- Born: Harry Tomi Davies June 9, 1955 (age 71)
- Education: University of Miami
- Known for: angel investment, startups, advisor, speaker
- Notable work: Supa Strikas, The African Project Manager
- Partner: Lola Davies
- Children: 3
- Website: tomidavies.com

= Tomi Davies =

Nigerian-British business executive

Harry Tomi Davies (born June 9, 1955) is a Nigerian British investor, speaker, author, entrepreneur, philanthropist and advisor to technology companies. He is the chief executive officer of TVCLabs, a technology business accelerator based in Lagos, and the founding president of the African Business Angel Network (ABAN), an organization that supports investment and mentorship for African startups. He has worked in information technology and consulting with companies including IBM, Marks & Spencer, Ernst & Young, and Sapient. He also speaks publicly on topics related to business and entrepreneurship in Africa.

== Early life ==
Davies attended his primary education at Corona School, Victoria Island, Lagos and later proceeding for his secondary school education at King's College, Lagos and St Gregory's College, Ikoyi, Lagos respectively. He is an alumnus of University of Miami and University of Miami School of Business.

== Business career ==

=== Early career ===
Davies worked with IBM and later held information technology and consulting roles in the United Kingdom and Nigeria, including positions at Marks & Spencer, Ernst & Young, and Sapient. He also worked on public-sector projects in Nigeria, including the World Bank funded pilot of the Integrated Payroll & Personnel System (IPPIS).

=== Business angel investing ===
In August 2012, Davies began angel investing in earnest by co-founding Lagos Angel Network which is a network of individuals and organizations who invest in and mentor start-ups based in Lagos, Nigeria. He later moved on to be the co-founder and president of the African Business Angels Network, a pan-African non-profit association founded to support the development of early-stage investor networks in November 2014. In 2024, he was awarded a Lifetime Achievement Award by the European Business Angel Network (EBAN)

=== TechnoVision ===
After helping found the company in 1999, in 2009, Davies became the chief executive officer of TechnoVision. From 2010 to 2012 he joined the team that revived Mobitel as its chief operating officer.

=== SupaStrikas ===
Davies owns Strika Entertainment Nigeria, which is the publisher of SupaStrikas in Nigeria and Ghana. SupaStrikas comics is a fantasy football league comic and Africa's highest-circulation publication, with over one million copies circulated monthly to South Africa, Nigeria, Kenya, Uganda, Namibia and Botswana.

=== SlimTrader ===
Davies served as an advisor at SlimTrader.

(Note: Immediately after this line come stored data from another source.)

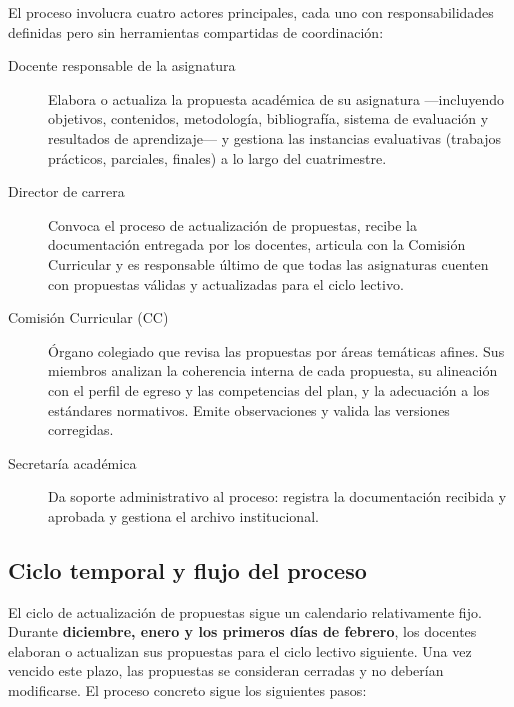 El proceso involucra cuatro actores principales, cada uno con responsabilidades definidas pero sin herramientas compartidas de coordinación:

\begin{description}
    \item[Docente responsable de la asignatura] Elabora o actualiza la propuesta académica de su asignatura ---incluyendo objetivos, contenidos, metodología, bibliografía, sistema de evaluación y resultados de aprendizaje--- y gestiona las instancias evaluativas (trabajos prácticos, parciales, finales) a lo largo del cuatrimestre.

    \item[Director de carrera] Convoca el proceso de actualización de propuestas, recibe la documentación entregada por los docentes, articula con la Comisión Curricular y es responsable último de que todas las asignaturas cuenten con propuestas válidas y actualizadas para el ciclo lectivo.

    \item[Comisión Curricular (CC)] Órgano colegiado que revisa las propuestas por áreas temáticas afines. Sus miembros analizan la coherencia interna de cada propuesta, su alineación con el perfil de egreso y las competencias del plan, y la adecuación a los estándares normativos. Emite observaciones y valida las versiones corregidas.

    \item[Secretaría académica] Da soporte administrativo al proceso: registra la documentación recibida y aprobada y gestiona el archivo institucional.
\end{description}

\subsection{Ciclo temporal y flujo del proceso}
\label{subsec:ciclo_asis}

El ciclo de actualización de propuestas sigue un calendario relativamente fijo. Durante \textbf{diciembre, enero y los primeros días de febrero}, los docentes elaboran o actualizan sus propuestas para el ciclo lectivo siguiente. Una vez vencido este plazo, las propuestas se consideran cerradas y no deberían modificarse. El proceso concreto sigue los siguientes pasos:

== GreenTec Capital Partners ==
In 2020, Davies was appointed as the chief investment officer at GreenTec Capital Partners.

== Philanthropy ==
Davies co-founded Laptop 4 Learning, an initiative created to provide access screen-based technology to underprivileged primary school children and their teachers.

== Recognition ==
Davies was named the Icon of Hope at the Comic Panel Hero Award 2014. Davies was also given a Distinguished SME Partner Award by Fidelity Bank Nigeria In 2011, he was named Information Technology Champion by the Institute of Software Practitioners of Nigeria (ISPON) and recognized as top 100 Bame leaders influencing the tech sector.

In 2020 tagged him "Africa's top Angel" in an article that describes Davies angel investment journey from the first company he backed in 2001, his first exit and a decade later being recognized as an architect of early-stage investing across Africa and President of The African Business Angel Network in 2015.

In January 2022 Davies was named by New African Magazine as one of the "100 Most Influential Africans of 2021" for his work nurturing early stage networks.

== Personal life ==
Tomi Davies is married to Lola Davies and they have three children together.

== Published works ==
Davies first published book was titled Corporate Bold: What Every Corporate Professional Should Know (ISBN 978-1462015139) on June 28, 2011. He later went on to co-author Cracking The Success Code with Brian Tracy (ISBN 978- 0985364304) on May 25, 2012,The African Project Manager: Managing Projects Successfully in Africa (ISBN 978-1494285340) on September 19, 2014, and Investment Worthy Startup: Building Business Ventures Investors Want To Fund on February 8, 2023.